→ Source material:
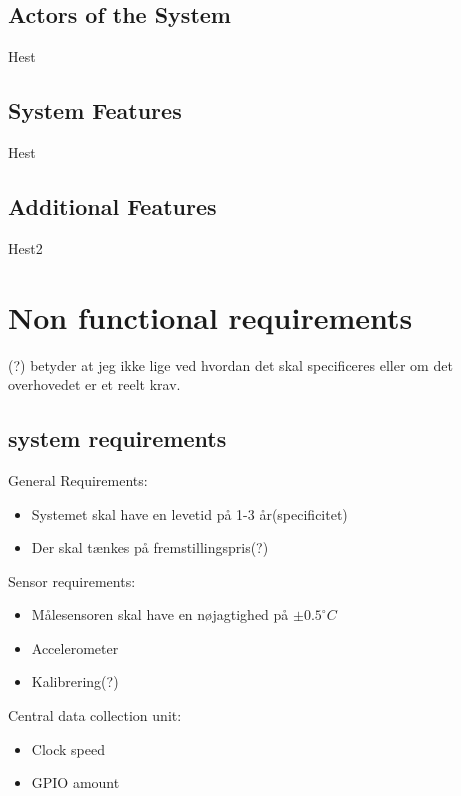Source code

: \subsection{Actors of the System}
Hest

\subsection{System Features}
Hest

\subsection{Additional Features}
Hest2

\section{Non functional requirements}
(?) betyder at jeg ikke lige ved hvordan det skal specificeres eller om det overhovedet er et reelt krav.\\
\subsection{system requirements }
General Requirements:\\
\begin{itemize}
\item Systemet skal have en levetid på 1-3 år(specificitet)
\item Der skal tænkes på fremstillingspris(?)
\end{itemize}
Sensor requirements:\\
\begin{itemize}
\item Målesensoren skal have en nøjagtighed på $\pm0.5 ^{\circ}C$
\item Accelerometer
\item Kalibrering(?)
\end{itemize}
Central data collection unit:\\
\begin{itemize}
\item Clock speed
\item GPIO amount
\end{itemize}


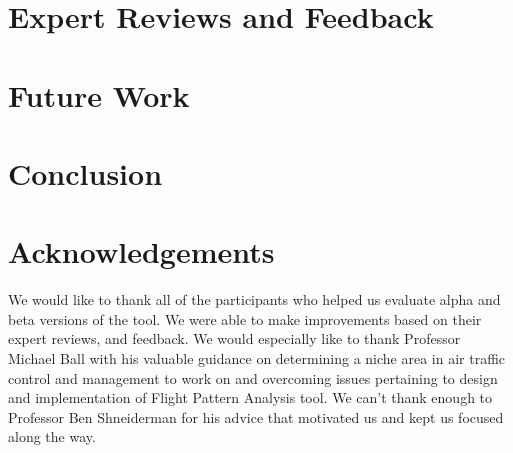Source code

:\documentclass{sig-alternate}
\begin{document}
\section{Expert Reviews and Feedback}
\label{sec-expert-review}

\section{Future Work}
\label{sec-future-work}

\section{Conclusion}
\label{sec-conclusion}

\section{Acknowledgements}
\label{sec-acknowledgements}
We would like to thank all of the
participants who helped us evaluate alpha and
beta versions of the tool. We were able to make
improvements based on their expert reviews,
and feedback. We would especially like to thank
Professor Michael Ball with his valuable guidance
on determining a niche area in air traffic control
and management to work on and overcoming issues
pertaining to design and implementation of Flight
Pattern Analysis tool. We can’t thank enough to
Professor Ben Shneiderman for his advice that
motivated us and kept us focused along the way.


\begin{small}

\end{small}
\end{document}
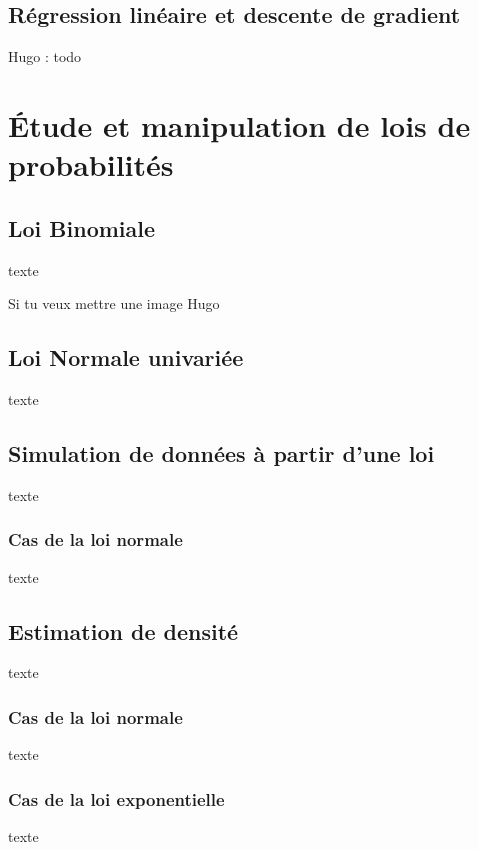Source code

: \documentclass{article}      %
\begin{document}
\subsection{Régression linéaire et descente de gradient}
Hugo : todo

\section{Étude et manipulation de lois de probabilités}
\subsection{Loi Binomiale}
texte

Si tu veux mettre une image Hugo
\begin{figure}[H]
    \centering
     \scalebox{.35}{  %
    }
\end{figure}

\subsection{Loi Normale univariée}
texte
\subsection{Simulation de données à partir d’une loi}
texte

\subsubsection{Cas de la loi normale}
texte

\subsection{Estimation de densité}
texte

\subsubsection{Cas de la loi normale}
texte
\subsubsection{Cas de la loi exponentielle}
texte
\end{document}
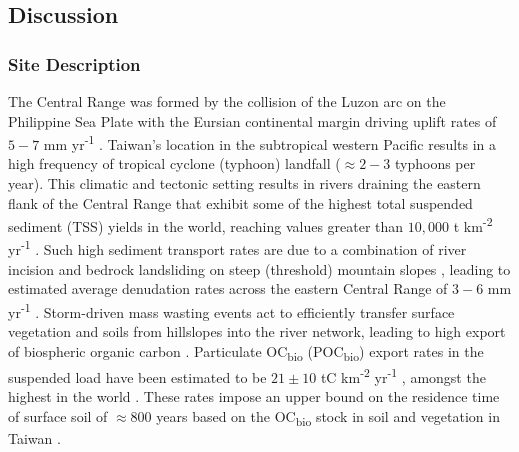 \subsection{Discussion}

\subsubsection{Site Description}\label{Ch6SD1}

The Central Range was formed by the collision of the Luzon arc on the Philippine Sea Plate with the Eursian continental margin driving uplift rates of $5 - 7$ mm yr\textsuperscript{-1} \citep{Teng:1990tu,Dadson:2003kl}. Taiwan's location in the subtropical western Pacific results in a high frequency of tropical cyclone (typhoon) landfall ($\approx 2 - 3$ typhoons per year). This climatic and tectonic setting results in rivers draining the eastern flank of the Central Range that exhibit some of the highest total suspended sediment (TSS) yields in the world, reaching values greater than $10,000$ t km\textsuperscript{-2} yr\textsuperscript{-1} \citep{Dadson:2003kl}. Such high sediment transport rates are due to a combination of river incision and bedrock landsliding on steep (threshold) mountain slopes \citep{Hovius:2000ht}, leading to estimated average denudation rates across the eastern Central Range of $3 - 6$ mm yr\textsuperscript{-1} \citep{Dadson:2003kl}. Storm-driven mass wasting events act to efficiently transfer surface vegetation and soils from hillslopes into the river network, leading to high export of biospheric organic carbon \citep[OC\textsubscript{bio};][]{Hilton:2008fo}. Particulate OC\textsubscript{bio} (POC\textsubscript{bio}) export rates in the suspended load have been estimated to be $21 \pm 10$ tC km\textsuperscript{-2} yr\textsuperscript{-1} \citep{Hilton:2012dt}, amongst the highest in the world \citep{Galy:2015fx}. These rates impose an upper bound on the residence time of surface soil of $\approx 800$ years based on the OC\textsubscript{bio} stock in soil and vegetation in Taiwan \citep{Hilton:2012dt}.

→ What this task involves: Verbatim copy with pictures excluded: write out the records above in full.

→ The completed task:
Source code

: \subsection{Actors of the System}
Hest

\subsection{System Features}
Hest

\subsection{Additional Features}
Hest2

\section{Non functional requirements}
(?) betyder at jeg ikke lige ved hvordan det skal specificeres eller om det overhovedet er et reelt krav.\\
\subsection{system requirements }
General Requirements:\\
\begin{itemize}
\item Systemet skal have en levetid på 1-3 år(specificitet)
\item Der skal tænkes på fremstillingspris(?)
\end{itemize}
Sensor requirements:\\
\begin{itemize}
\item Målesensoren skal have en nøjagtighed på $\pm0.5 ^{\circ}C$
\item Accelerometer
\item Kalibrering(?)
\end{itemize}
Central data collection unit:\\
\begin{itemize}
\item Clock speed
\item GPIO amount
\end{itemize}


Source code

:\documentclass{sig-alternate}
\begin{document}
\section{Expert Reviews and Feedback}
\label{sec-expert-review}

\section{Future Work}
\label{sec-future-work}

\section{Conclusion}
\label{sec-conclusion}

\section{Acknowledgements}
\label{sec-acknowledgements}
We would like to thank all of the
participants who helped us evaluate alpha and
beta versions of the tool. We were able to make
improvements based on their expert reviews,
and feedback. We would especially like to thank
Professor Michael Ball with his valuable guidance
on determining a niche area in air traffic control
and management to work on and overcoming issues
pertaining to design and implementation of Flight
Pattern Analysis tool. We can’t thank enough to
Professor Ben Shneiderman for his advice that
motivated us and kept us focused along the way.


\begin{small}

\end{small}
\end{document}
Source code

: \documentclass{article}      %
\begin{document}
\subsection{Régression linéaire et descente de gradient}
Hugo : todo

\section{Étude et manipulation de lois de probabilités}
\subsection{Loi Binomiale}
texte

Si tu veux mettre une image Hugo
\begin{figure}[H]
    \centering
     \scalebox{.35}{  %
    }
\end{figure}

\subsection{Loi Normale univariée}
texte
\subsection{Simulation de données à partir d’une loi}
texte

\subsubsection{Cas de la loi normale}
texte

\subsection{Estimation de densité}
texte

\subsubsection{Cas de la loi normale}
texte
\subsubsection{Cas de la loi exponentielle}
texte
\end{document}
 \subsection{Discussion}

\subsubsection{Site Description}\label{Ch6SD1}

The Central Range was formed by the collision of the Luzon arc on the Philippine Sea Plate with the Eursian continental margin driving uplift rates of $5 - 7$ mm yr\textsuperscript{-1} \citep{Teng:1990tu,Dadson:2003kl}. Taiwan's location in the subtropical western Pacific results in a high frequency of tropical cyclone (typhoon) landfall ($\approx 2 - 3$ typhoons per year). This climatic and tectonic setting results in rivers draining the eastern flank of the Central Range that exhibit some of the highest total suspended sediment (TSS) yields in the world, reaching values greater than $10,000$ t km\textsuperscript{-2} yr\textsuperscript{-1} \citep{Dadson:2003kl}. Such high sediment transport rates are due to a combination of river incision and bedrock landsliding on steep (threshold) mountain slopes \citep{Hovius:2000ht}, leading to estimated average denudation rates across the eastern Central Range of $3 - 6$ mm yr\textsuperscript{-1} \citep{Dadson:2003kl}. Storm-driven mass wasting events act to efficiently transfer surface vegetation and soils from hillslopes into the river network, leading to high export of biospheric organic carbon \citep[OC\textsubscript{bio};][]{Hilton:2008fo}. Particulate OC\textsubscript{bio} (POC\textsubscript{bio}) export rates in the suspended load have been estimated to be $21 \pm 10$ tC km\textsuperscript{-2} yr\textsuperscript{-1} \citep{Hilton:2012dt}, amongst the highest in the world \citep{Galy:2015fx}. These rates impose an upper bound on the residence time of surface soil of $\approx 800$ years based on the OC\textsubscript{bio} stock in soil and vegetation in Taiwan \citep{Hilton:2012dt}.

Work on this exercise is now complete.